Go to the line holding "device 2: /dev/input/event4" in the entries below and write out exactly every line down to and including the line holding "多次尝试，可以发现按下会出现前面两行，松开会出现后面两行。".

(Document images with source code)
_ _ _ _ _

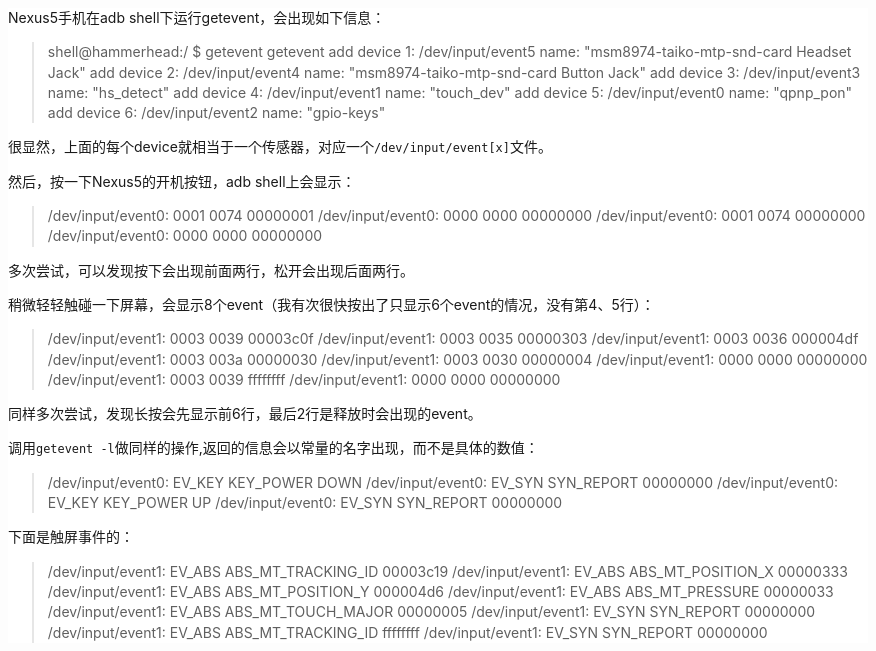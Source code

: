 Nexus5手机在adb shell下运行getevent，会出现如下信息：
> shell@hammerhead:/ $ getevent
> getevent
> add device 1: /dev/input/event5
>   name:     "msm8974-taiko-mtp-snd-card Headset Jack"
> add device 2: /dev/input/event4
>   name:     "msm8974-taiko-mtp-snd-card Button Jack"
> add device 3: /dev/input/event3
>   name:     "hs_detect"
> add device 4: /dev/input/event1
>   name:     "touch_dev"
> add device 5: /dev/input/event0
>   name:     "qpnp_pon"
> add device 6: /dev/input/event2
>   name:     "gpio-keys"

很显然，上面的每个device就相当于一个传感器，对应一个`/dev/input/event[x]`文件。


然后，按一下Nexus5的开机按钮，adb shell上会显示：
> /dev/input/event0: 0001 0074 00000001
> /dev/input/event0: 0000 0000 00000000
> /dev/input/event0: 0001 0074 00000000
> /dev/input/event0: 0000 0000 00000000

多次尝试，可以发现按下会出现前面两行，松开会出现后面两行。

稍微轻轻触碰一下屏幕，会显示8个event（我有次很快按出了只显示6个event的情况，没有第4、5行）：
> /dev/input/event1: 0003 0039 00003c0f
> /dev/input/event1: 0003 0035 00000303
> /dev/input/event1: 0003 0036 000004df
> /dev/input/event1: 0003 003a 00000030
> /dev/input/event1: 0003 0030 00000004
> /dev/input/event1: 0000 0000 00000000
> /dev/input/event1: 0003 0039 ffffffff
> /dev/input/event1: 0000 0000 00000000

同样多次尝试，发现长按会先显示前6行，最后2行是释放时会出现的event。

调用`getevent -l`做同样的操作,返回的信息会以常量的名字出现，而不是具体的数值：
> /dev/input/event0: EV_KEY     KEY_POWER       DOWN
> /dev/input/event0: EV_SYN     SYN_REPORT      00000000
> /dev/input/event0: EV_KEY     KEY_POWER       UP
> /dev/input/event0: EV_SYN     SYN_REPORT      00000000

下面是触屏事件的：
> /dev/input/event1: EV_ABS     ABS_MT_TRACKING_ID  00003c19
> /dev/input/event1: EV_ABS     ABS_MT_POSITION_X   00000333
> /dev/input/event1: EV_ABS     ABS_MT_POSITION_Y   000004d6
> /dev/input/event1: EV_ABS     ABS_MT_PRESSURE     00000033
> /dev/input/event1: EV_ABS     ABS_MT_TOUCH_MAJOR  00000005
> /dev/input/event1: EV_SYN     SYN_REPORT          00000000
> /dev/input/event1: EV_ABS     ABS_MT_TRACKING_ID  ffffffff
> /dev/input/event1: EV_SYN     SYN_REPORT          00000000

_ _ _ _ _

Solution for this problem:
> add device 2: /dev/input/event4
>   name:     "msm8974-taiko-mtp-snd-card Button Jack"
> add device 3: /dev/input/event3
>   name:     "hs_detect"
> add device 4: /dev/input/event1
>   name:     "touch_dev"
> add device 5: /dev/input/event0
>   name:     "qpnp_pon"
> add device 6: /dev/input/event2
>   name:     "gpio-keys"

很显然，上面的每个device就相当于一个传感器，对应一个`/dev/input/event[x]`文件。


然后，按一下Nexus5的开机按钮，adb shell上会显示：
> /dev/input/event0: 0001 0074 00000001
> /dev/input/event0: 0000 0000 00000000
> /dev/input/event0: 0001 0074 00000000
> /dev/input/event0: 0000 0000 00000000

多次尝试，可以发现按下会出现前面两行，松开会出现后面两行。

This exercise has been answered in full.